Task brief.
Keeping every line intact, repeat the data word for word.

──────── Data for processing

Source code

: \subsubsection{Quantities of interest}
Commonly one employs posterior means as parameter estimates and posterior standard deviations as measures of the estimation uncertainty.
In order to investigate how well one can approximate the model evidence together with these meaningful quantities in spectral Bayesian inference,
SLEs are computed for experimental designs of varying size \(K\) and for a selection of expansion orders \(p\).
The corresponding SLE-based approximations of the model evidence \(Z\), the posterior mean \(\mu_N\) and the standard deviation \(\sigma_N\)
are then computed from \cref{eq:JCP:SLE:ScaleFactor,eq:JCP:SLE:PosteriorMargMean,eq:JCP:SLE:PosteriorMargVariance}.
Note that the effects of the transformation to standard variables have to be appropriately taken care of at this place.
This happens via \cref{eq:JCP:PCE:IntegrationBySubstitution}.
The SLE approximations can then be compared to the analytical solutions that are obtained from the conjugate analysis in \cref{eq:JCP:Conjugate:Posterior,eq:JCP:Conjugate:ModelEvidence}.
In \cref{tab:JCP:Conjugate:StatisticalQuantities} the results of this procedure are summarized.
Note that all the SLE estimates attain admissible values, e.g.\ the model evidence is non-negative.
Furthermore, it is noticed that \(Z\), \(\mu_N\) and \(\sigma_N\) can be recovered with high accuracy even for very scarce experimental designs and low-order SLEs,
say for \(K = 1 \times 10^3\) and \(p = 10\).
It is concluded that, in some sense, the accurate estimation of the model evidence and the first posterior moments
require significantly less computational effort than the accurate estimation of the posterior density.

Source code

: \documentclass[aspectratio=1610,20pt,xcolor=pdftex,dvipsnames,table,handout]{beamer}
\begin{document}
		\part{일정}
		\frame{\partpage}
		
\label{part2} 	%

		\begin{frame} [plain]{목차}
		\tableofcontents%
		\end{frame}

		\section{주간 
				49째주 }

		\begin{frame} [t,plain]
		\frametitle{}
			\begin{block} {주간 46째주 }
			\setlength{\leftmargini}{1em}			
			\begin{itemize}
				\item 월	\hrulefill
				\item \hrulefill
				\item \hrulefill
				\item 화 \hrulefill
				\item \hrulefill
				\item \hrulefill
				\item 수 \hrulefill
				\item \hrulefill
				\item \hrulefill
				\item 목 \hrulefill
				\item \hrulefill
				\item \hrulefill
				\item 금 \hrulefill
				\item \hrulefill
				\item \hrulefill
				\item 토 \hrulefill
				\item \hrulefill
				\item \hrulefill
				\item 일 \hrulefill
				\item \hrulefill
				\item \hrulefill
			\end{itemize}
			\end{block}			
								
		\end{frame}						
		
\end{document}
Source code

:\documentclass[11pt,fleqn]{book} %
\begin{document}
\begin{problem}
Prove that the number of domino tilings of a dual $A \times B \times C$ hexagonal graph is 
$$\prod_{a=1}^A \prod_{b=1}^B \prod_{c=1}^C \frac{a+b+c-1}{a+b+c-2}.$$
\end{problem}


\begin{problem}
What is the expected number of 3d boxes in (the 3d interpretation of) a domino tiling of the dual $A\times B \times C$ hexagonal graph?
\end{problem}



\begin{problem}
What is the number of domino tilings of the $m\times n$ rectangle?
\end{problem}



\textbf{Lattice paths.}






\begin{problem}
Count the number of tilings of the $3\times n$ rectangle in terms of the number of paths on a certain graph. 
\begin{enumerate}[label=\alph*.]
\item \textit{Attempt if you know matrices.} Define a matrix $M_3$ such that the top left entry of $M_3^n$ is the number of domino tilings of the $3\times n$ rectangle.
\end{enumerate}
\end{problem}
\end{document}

────────────────

Result below.
Source code

: \subsubsection{Quantities of interest}
Commonly one employs posterior means as parameter estimates and posterior standard deviations as measures of the estimation uncertainty.
In order to investigate how well one can approximate the model evidence together with these meaningful quantities in spectral Bayesian inference,
SLEs are computed for experimental designs of varying size \(K\) and for a selection of expansion orders \(p\).
The corresponding SLE-based approximations of the model evidence \(Z\), the posterior mean \(\mu_N\) and the standard deviation \(\sigma_N\)
are then computed from \cref{eq:JCP:SLE:ScaleFactor,eq:JCP:SLE:PosteriorMargMean,eq:JCP:SLE:PosteriorMargVariance}.
Note that the effects of the transformation to standard variables have to be appropriately taken care of at this place.
This happens via \cref{eq:JCP:PCE:IntegrationBySubstitution}.
The SLE approximations can then be compared to the analytical solutions that are obtained from the conjugate analysis in \cref{eq:JCP:Conjugate:Posterior,eq:JCP:Conjugate:ModelEvidence}.
In \cref{tab:JCP:Conjugate:StatisticalQuantities} the results of this procedure are summarized.
Note that all the SLE estimates attain admissible values, e.g.\ the model evidence is non-negative.
Furthermore, it is noticed that \(Z\), \(\mu_N\) and \(\sigma_N\) can be recovered with high accuracy even for very scarce experimental designs and low-order SLEs,
say for \(K = 1 \times 10^3\) and \(p = 10\).
It is concluded that, in some sense, the accurate estimation of the model evidence and the first posterior moments
require significantly less computational effort than the accurate estimation of the posterior density.

Source code

: \documentclass[aspectratio=1610,20pt,xcolor=pdftex,dvipsnames,table,handout]{beamer}
\begin{document}
		\part{일정}
		\frame{\partpage}
		
\label{part2} 	%

		\begin{frame} [plain]{목차}
		\tableofcontents%
		\end{frame}

		\section{주간 
				49째주 }

		\begin{frame} [t,plain]
		\frametitle{}
			\begin{block} {주간 46째주 }
			\setlength{\leftmargini}{1em}			
			\begin{itemize}
				\item 월	\hrulefill
				\item \hrulefill
				\item \hrulefill
				\item 화 \hrulefill
				\item \hrulefill
				\item \hrulefill
				\item 수 \hrulefill
				\item \hrulefill
				\item \hrulefill
				\item 목 \hrulefill
				\item \hrulefill
				\item \hrulefill
				\item 금 \hrulefill
				\item \hrulefill
				\item \hrulefill
				\item 토 \hrulefill
				\item \hrulefill
				\item \hrulefill
				\item 일 \hrulefill
				\item \hrulefill
				\item \hrulefill
			\end{itemize}
			\end{block}			
								
		\end{frame}						
		
\end{document}
Source code

:\documentclass[11pt,fleqn]{book} %
\begin{document}
\begin{problem}
Prove that the number of domino tilings of a dual $A \times B \times C$ hexagonal graph is 
$$\prod_{a=1}^A \prod_{b=1}^B \prod_{c=1}^C \frac{a+b+c-1}{a+b+c-2}.$$
\end{problem}


\begin{problem}
What is the expected number of 3d boxes in (the 3d interpretation of) a domino tiling of the dual $A\times B \times C$ hexagonal graph?
\end{problem}



\begin{problem}
What is the number of domino tilings of the $m\times n$ rectangle?
\end{problem}



\textbf{Lattice paths.}






\begin{problem}
Count the number of tilings of the $3\times n$ rectangle in terms of the number of paths on a certain graph. 
\begin{enumerate}[label=\alph*.]
\item \textit{Attempt if you know matrices.} Define a matrix $M_3$ such that the top left entry of $M_3^n$ is the number of domino tilings of the $3\times n$ rectangle.
\end{enumerate}
\end{problem}
\end{document}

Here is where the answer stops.